To allow a function to return a value it received as a parameter, the parameter can be annotated with the return keyword, as in DIP25. It's also possible to express that a parameter escapes through another parameter (including this) by using the return!identifier syntax. Multiple such annotations can appear for each parameter. When a function is called, the compiler checks (for each argument and the return value) that only expressions with a lifetime longer than those of all the corresponding return annotations are passed in, and that the return value is used in a conforming way.

Because all relevant information about lifetimes is contained in the function signature, no explicit scope annotations for local variables are necessary; the compiler can figure them out by itself. Additionally, inference of annotations is done in the usual situations, i.e. nested functions and templates. In a subsequent section, an algorithm is presented that can be used for inference of scopes of local variables as well as annotations of parameters.

In parameters of @safe functions, all reference types (class references, pointers, slices, ref parameters) or aggregates containing references are implicitly treated as scope unless the parameter is annotated with the keyword static. This does however not apply to the return value.

ref and out parameters can also be treated as implicitly scoped, but this has the potential to break lots of code and needs to be considered carefully.

A scope annotation on a member variable shall be equivalent to a @property function returning a reference to that member, scoped to this.

Borrowing is the term used for assignment of a value to a variable with narrower scope. This typically happens on function calls, when a value is passed as an argument to a parameter annotated with (or inferred as) scope.

Implementation

Scope inference

This algorithm works at the function level. Scope inference for variables and parameters in one function is independent from all other functions.

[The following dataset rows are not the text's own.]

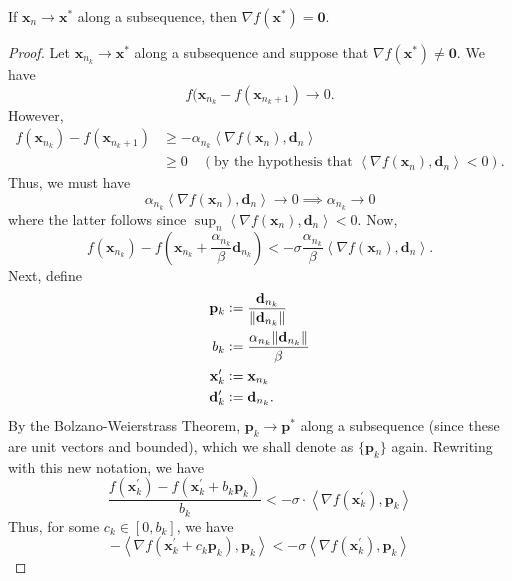 \begin{thm}
    If $\mathbf{x}_n \to \mathbf{x}^*$ along a subsequence, then $\nabla f(\mathbf{x}^*) = \mathbf{0}$.
\end{thm}
\begin{proof}
    Let $\mathbf{x}_{n_k} \to \mathbf{x}^*$ along a subsequence and suppose that $\nabla f(\mathbf{x}^*) \neq \mathbf{0}$. We have
    \[
        f(\mathbf{x}_{n_k} - f(\mathbf{x}_{n_k + 1}) \to 0.
    \]
    However, 
    \begin{align*}
        f(\mathbf{x}_{n_k}) - f(\mathbf{x}_{n_k + 1}) &\geq -\alpha_{n_k} \left\langle \nabla f(\mathbf{x}_n), \mathbf{d}_n \right\rangle \\
        &\geq 0 \quad (\text{by the hypothesis that } \left\langle \nabla f(\mathbf{x}_n), \mathbf{d}_n \right\rangle < 0).
    \end{align*}
    Thus, we must have
    \[
        \alpha_{n_k} \left\langle \nabla f(\mathbf{x}_n), \mathbf{d}_n \right\rangle \to 0 \implies \alpha_{n_k} \to 0
    \]
    where the latter follows since $\sup_n \left\langle \nabla f(\mathbf{x}_n), \mathbf{d}_n \right\rangle < 0$. Now,
    \[
        f(\mathbf{x}_{n_k}) - f\left( \mathbf{x}_{n_k} + \frac{\alpha_{n_k}}{\beta}\mathbf{d}_{n_k} \right) < -\sigma  \frac{\alpha_{n_k}}{\beta} \left\langle \nabla f(\mathbf{x}_n), \mathbf{d}_n \right\rangle.
    \]
    Next, define
    \begin{align*}
        \mathbf{p}_k &\vcentcolon= \frac{\mathbf{d}_{n_k}}{\norm{\mathbf{d}_{n_k}}} \\  b_k &\vcentcolon= \frac{\alpha_{n_k} \norm{\mathbf{d}_{n_k}}}{\beta} \\
        \mathbf{x}^{\prime}_k &\vcentcolon= \mathbf{x}_{n_k} \\
        \mathbf{d}^{\prime}_k &\vcentcolon= \mathbf{d}_{n_k}.
    \end{align*}
    By the Bolzano-Weierstrass Theorem, $\mathbf{p}_k \to \mathbf{p}^*$ along a subsequence (since these are unit vectors and bounded), which we shall denote as $\{\mathbf{p}_k\}$ again. Rewriting with this new notation, we have
    \[
        \frac{f(\mathbf{x}^{\prime}_k) - f\left( \mathbf{x}^{\prime}_k + b_k \mathbf{p}_k \right)}{b_k} < -\sigma \cdot \left\langle \nabla f(\mathbf{x}^{\prime}_k), \mathbf{p}_k \right\rangle
    \]
    Thus, for some $c_k \in [0,b_k]$, we have
    \[
        -\left\langle \nabla f(\mathbf{x}^{\prime}_k + c_k \mathbf{p}_k), \mathbf{p}_k \right\rangle < -\sigma \left\langle \nabla f(\mathbf{x}^{\prime}_k), \mathbf{p}_k \right\rangle
\]
\end{proof}
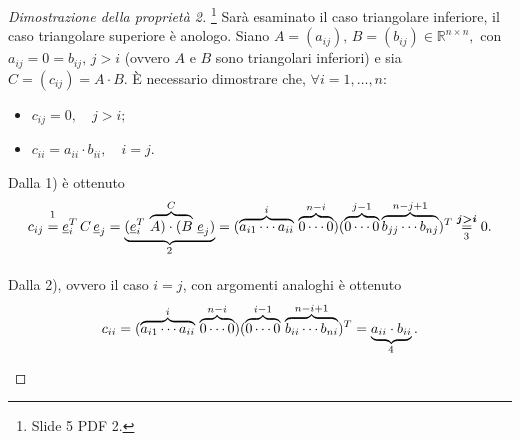 \begin{proof}[Dimostrazione della proprietà 2]
    \footnote{Slide 5 PDF 2.}
    Sarà esaminato il caso triangolare inferiore, il caso triangolare superiore è anologo. Siano $A=(a_{ij}),\, B=(b_{ij})\in\mathbb R^{n\times n},$ con $a_{ij}=0=b_{ij},\, j>i$ (ovvero $A$ e $B$ sono triangolari inferiori) e sia $C=(c_{ij})=A\cdot B.$ È necessario dimostrare che, $\forall i=1,\hdots, n$:
    \begin{itemize}
        \item[1)] $c_{ij}=0,\quad j>i;$
        \item[2)] $c_{ii}=a_{ii}\cdot b_{ii},\quad i=j$.
    \end{itemize}
    Dalla 1) è ottenuto
    \begin{equation*}
        c_{ij}\overset{\footnotemark}{=}\uline e_i^T\,C\,\uline e_j=\underbrace{(\uline e_i^T\, \overbrace{A)\cdot(B}^{C}\,\uline e_j)}_{\footnotemark}=(\overbrace{a_{i1}\cdots a_{ii}}^{i}\, \overbrace{0\cdots 0}^{n-i})(\overbrace{0\cdots 0}^{j-1}\overbrace{b_{jj}\cdots b_{nj}}^{n-j+1})^T\underset{\footnotemark}{\overset{\boldsymbol{j>i}}{=}}0.
    \end{equation*}
    
    \addtocounter{footnote}{-2}
    
    
    
    \noindent Dalla 2), ovvero il caso $i=j$, con argomenti analoghi è ottenuto
    \begin{equation*}
        c_{ii}=(\overbrace{a_{i1}\cdots a_{ii}}^{i}\,\overbrace{0\cdots 0}^{n-i})(\overbrace{0\cdots 0}^{i-1}\,\overbrace{b_{ii}\cdots b_{ni}}^{n-i+1})^T=\underbrace{a_{ii}\cdot b_{ii}}_{\footnotemark}.
    \end{equation*}
\end{proof}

It takes as input a list of variables whose scope is already fixed (by explicit annotations) and another list whose scopes are to be inferred. It will choose the narrowest possible scopes for them for which the function will still compile. This is based on the observation that variables that are read from need to have a scope at least as large as their destination. Therefore, we can start with the smallest possible scope, the lifetime of the variable itself, and extend it to the scope of the destination, if it isn't already larger.


1. Let Q be a list of all variables whose scopes are to be inferred. This includes template function parameters not otherwise annotated and all local variables.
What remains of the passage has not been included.